It is the beginning of 2015 as I write this and too cold to be playing my cello in Lithia Park, here in Ashland, where I am fortunate to have a home....but I wanted to share a little bit with you about the scene there for all of those who may be visting Ashland, and those who live in the area who have not taken part in the magic that has developed. 

I started playing in Lithia Park in the summer of 2008, right after I recieved a grace-filled gift of my cello, Flare. I was going to the Park to enjoy the afternoon with my son, Gabe, and he asked if I would play the new cello there. I sat on the stone wall that runs by a little meadow in the Park, before you get to the playground. After a half an hour, Gabe said, " Dad, look what is in your case!". I had left me case open, not because I had any idea that people would put money in it, just left it open. And there was quite a bit of cash in there.

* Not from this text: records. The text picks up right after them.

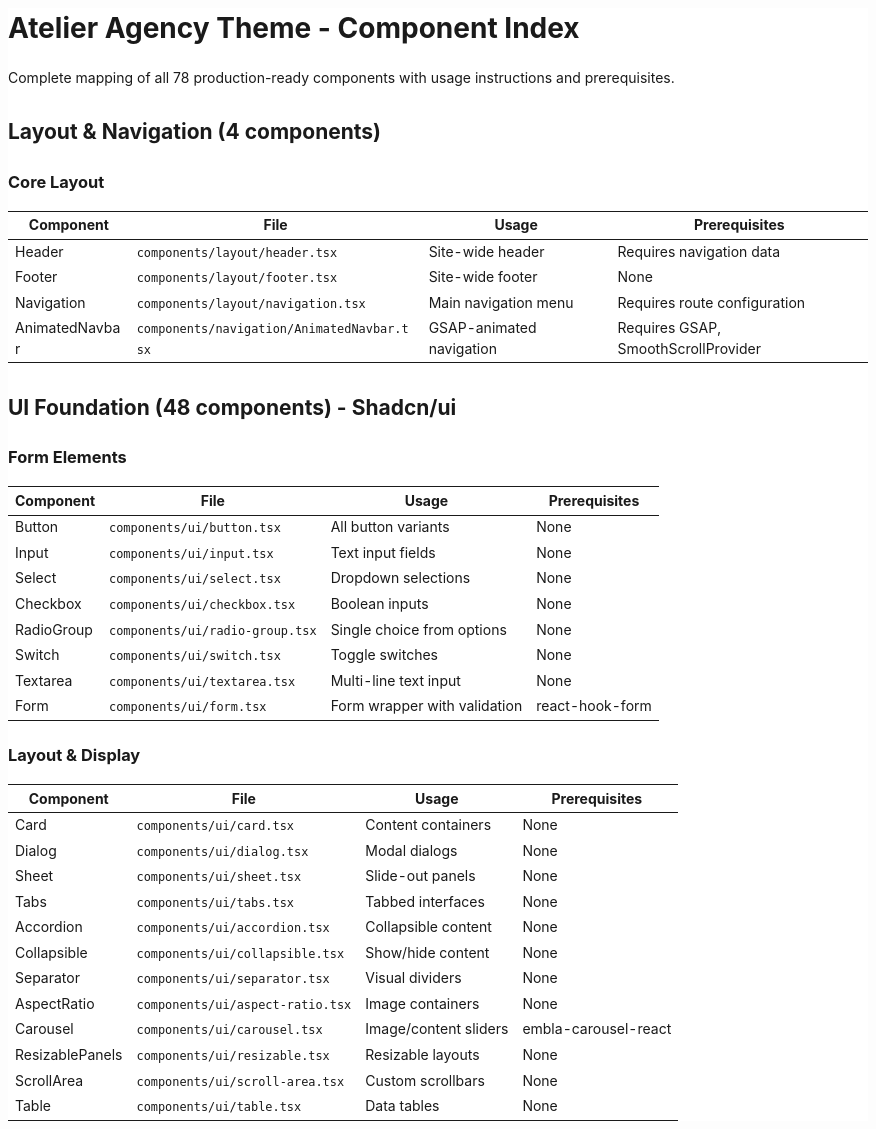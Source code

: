 
# Atelier Agency Theme - Component Index

Complete mapping of all 78 production-ready components with usage instructions and prerequisites.

## Layout & Navigation (4 components)

### Core Layout
| Component | File | Usage | Prerequisites |
|-----------|------|--------|---------------|
| Header | `components/layout/header.tsx` | Site-wide header | Requires navigation data |
| Footer | `components/layout/footer.tsx` | Site-wide footer | None |
| Navigation | `components/layout/navigation.tsx` | Main navigation menu | Requires route configuration |
| AnimatedNavbar | `components/navigation/AnimatedNavbar.tsx` | GSAP-animated navigation | Requires GSAP, SmoothScrollProvider |

## UI Foundation (48 components) - Shadcn/ui

### Form Elements
| Component | File | Usage | Prerequisites |
|-----------|------|--------|---------------|
| Button | `components/ui/button.tsx` | All button variants | None |
| Input | `components/ui/input.tsx` | Text input fields | None |
| Select | `components/ui/select.tsx` | Dropdown selections | None |
| Checkbox | `components/ui/checkbox.tsx` | Boolean inputs | None |
| RadioGroup | `components/ui/radio-group.tsx` | Single choice from options | None |
| Switch | `components/ui/switch.tsx` | Toggle switches | None |
| Textarea | `components/ui/textarea.tsx` | Multi-line text input | None |
| Form | `components/ui/form.tsx` | Form wrapper with validation | react-hook-form |

### Layout & Display
| Component | File | Usage | Prerequisites |
|-----------|------|--------|---------------|
| Card | `components/ui/card.tsx` | Content containers | None |
| Dialog | `components/ui/dialog.tsx` | Modal dialogs | None |
| Sheet | `components/ui/sheet.tsx` | Slide-out panels | None |
| Tabs | `components/ui/tabs.tsx` | Tabbed interfaces | None |
| Accordion | `components/ui/accordion.tsx` | Collapsible content | None |
| Collapsible | `components/ui/collapsible.tsx` | Show/hide content | None |
| Separator | `components/ui/separator.tsx` | Visual dividers | None |
| AspectRatio | `components/ui/aspect-ratio.tsx` | Image containers | None |
| Carousel | `components/ui/carousel.tsx` | Image/content sliders | embla-carousel-react |
| ResizablePanels | `components/ui/resizable.tsx` | Resizable layouts | None |
| ScrollArea | `components/ui/scroll-area.tsx` | Custom scrollbars | None |
| Table | `components/ui/table.tsx` | Data tables | None |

This was not long after I had made a commitment to myself to make my living playing my music, so here was a sign from the universe ( as they say - everyone has a different opinion about who these things are a sign from...) that this might be a way of recieving some support for my music.

From that point on, I experimented with where in the Park would be best to play, and when would be the best time. That summer it was sporadic. It was hard for me to believe I could actually make a living from tips people would put in my case. But in the Spring of 2009, I was ready to go out every day and play. That season, the weather was quite good. I recorded my first CD in the Spring, mostly from improvisations I was doing in the Park every day. There was something magical about it from the beginning. The spot that I found worked best is a little beyond the first duck pond, in front of a little stand of trees, with the creek behind me, facing a couple of benches where people can sit and listen, with a meadowin front of me, where folks would often bring a blanket and a picnic. 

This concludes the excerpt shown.